First, participants played the “Ultimatum Game,” in which two players got to split an amount of money (for example, $10) if they could agree on how to split it. But if the “responder” rejects the offer, both players got nothing. A rational responder would accept any amount of money, Koenigs explained, because the alternative means getting nothing. That is how most of the prisoners played the game.
But people who had been diagnosed with primary psychopathy “reacted with anger to what they regarded as unfairly low offers.” They were much more likely to reject these offers, leading to both players losing everything.
Next, prisoners played the “Dictator Game.” In this game, the first player decided the split, and the responder had no choice in the matter. Thus, offers made in this game were seen as being determined by the players’ “pro-social emotions,” such as empathy and guilt. Again, the primary psychopaths made abnormally low offers compared with prisoners who were not psychopathic.
In both games, the reactions of the psychopaths closely mirror the responses of patients with damage to the vmPFC.
“While we have done this study before with vmPFC patients, it had never been done before with psychopaths,” Koenigs says.

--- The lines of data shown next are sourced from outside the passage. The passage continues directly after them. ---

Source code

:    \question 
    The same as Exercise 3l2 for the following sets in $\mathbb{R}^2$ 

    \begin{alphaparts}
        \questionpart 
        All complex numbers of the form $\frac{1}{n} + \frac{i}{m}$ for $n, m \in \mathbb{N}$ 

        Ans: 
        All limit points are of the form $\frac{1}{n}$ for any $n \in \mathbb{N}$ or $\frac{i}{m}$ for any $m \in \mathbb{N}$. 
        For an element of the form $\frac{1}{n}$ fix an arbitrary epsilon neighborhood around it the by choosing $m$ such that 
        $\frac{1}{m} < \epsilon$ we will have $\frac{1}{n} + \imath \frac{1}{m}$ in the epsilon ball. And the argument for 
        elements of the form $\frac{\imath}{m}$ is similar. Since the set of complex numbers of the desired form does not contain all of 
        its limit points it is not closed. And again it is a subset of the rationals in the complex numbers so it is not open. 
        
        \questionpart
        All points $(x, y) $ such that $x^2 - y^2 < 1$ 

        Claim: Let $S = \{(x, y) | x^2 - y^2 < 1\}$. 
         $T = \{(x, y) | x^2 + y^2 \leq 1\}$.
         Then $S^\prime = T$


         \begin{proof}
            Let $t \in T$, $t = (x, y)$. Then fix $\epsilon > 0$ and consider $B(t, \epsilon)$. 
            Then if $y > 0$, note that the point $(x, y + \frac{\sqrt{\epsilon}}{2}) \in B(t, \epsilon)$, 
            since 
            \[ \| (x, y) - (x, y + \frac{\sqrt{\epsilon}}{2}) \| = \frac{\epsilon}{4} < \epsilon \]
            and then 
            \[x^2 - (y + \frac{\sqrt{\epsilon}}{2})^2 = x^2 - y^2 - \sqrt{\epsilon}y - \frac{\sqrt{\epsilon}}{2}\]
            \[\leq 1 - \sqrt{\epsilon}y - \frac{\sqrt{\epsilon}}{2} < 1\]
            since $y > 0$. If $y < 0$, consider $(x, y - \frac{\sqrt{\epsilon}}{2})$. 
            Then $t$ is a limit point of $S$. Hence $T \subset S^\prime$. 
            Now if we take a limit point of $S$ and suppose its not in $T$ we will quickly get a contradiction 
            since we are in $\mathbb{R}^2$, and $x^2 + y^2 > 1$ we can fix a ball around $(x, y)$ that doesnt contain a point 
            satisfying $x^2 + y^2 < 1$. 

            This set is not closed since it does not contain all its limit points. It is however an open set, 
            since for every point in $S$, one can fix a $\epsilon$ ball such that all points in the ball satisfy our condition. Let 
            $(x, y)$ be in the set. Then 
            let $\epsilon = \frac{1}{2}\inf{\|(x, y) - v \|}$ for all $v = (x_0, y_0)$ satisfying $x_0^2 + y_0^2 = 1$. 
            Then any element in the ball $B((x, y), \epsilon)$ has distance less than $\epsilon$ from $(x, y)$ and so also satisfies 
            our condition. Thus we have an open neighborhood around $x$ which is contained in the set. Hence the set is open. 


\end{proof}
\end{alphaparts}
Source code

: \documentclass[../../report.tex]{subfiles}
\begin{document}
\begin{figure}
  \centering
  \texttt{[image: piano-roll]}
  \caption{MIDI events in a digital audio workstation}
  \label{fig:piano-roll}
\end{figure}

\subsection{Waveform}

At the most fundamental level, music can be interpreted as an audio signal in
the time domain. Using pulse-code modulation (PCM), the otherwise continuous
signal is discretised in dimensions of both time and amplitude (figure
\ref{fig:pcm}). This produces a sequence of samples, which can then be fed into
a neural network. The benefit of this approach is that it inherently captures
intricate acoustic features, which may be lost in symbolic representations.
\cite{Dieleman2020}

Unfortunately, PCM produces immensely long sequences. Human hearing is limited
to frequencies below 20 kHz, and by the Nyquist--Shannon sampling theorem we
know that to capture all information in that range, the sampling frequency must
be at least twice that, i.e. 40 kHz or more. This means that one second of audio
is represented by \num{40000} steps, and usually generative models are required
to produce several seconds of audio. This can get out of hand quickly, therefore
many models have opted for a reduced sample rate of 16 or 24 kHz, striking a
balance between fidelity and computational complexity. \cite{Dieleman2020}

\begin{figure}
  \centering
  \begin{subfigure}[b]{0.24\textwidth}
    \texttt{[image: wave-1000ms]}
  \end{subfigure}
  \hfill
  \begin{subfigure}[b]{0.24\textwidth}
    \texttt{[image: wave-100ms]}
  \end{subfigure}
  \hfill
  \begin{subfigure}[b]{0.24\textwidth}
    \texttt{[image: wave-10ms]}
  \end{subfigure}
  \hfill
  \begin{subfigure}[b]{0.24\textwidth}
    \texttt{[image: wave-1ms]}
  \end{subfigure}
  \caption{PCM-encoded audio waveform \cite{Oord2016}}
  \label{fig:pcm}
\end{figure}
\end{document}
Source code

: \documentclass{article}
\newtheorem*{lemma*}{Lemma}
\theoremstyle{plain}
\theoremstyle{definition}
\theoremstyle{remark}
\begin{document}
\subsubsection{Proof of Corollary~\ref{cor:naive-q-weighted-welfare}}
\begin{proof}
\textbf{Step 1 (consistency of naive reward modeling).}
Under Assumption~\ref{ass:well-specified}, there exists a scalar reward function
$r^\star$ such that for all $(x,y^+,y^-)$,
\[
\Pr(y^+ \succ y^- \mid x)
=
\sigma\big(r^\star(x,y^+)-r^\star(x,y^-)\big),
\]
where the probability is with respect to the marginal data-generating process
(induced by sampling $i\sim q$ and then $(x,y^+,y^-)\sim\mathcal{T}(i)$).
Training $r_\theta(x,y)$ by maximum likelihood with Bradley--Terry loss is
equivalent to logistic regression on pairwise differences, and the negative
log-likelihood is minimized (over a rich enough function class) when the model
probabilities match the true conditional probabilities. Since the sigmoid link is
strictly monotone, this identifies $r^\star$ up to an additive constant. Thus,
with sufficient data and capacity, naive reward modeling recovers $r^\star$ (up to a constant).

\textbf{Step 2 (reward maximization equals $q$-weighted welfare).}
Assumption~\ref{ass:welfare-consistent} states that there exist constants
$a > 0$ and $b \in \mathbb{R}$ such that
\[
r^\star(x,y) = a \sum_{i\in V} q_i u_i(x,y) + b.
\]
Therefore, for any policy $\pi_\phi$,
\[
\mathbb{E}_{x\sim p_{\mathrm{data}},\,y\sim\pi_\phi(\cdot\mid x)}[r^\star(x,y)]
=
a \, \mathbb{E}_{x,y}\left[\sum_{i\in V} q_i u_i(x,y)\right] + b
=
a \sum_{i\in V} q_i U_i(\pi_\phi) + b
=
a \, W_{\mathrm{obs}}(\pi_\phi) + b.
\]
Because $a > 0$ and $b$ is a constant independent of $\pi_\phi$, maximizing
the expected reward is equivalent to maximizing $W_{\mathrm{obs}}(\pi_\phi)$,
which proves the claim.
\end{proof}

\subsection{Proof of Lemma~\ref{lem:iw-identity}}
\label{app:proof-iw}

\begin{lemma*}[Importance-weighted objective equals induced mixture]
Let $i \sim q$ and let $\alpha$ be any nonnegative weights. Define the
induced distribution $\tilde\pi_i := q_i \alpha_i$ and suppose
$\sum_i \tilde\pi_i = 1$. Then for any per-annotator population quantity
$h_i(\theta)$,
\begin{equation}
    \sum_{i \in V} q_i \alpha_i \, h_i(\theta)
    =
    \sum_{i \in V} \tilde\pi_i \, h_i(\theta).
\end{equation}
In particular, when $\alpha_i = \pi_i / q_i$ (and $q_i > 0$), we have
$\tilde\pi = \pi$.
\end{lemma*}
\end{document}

Interestingly, the economic decision-making game also pointed out a sharp difference between primary psychopaths – who have an innate dysfunction with their ability to feel the pain of others – and secondary psychopaths, whose dysfunction seems to be rooted in abusive childhoods, drug use or other social factors.
“Primary psychopaths are just not wired to feel guilt and shame,” Koenigs says. “Primary psychopathy allows you to do horrible or thoughtless things to others to achieve your goals.”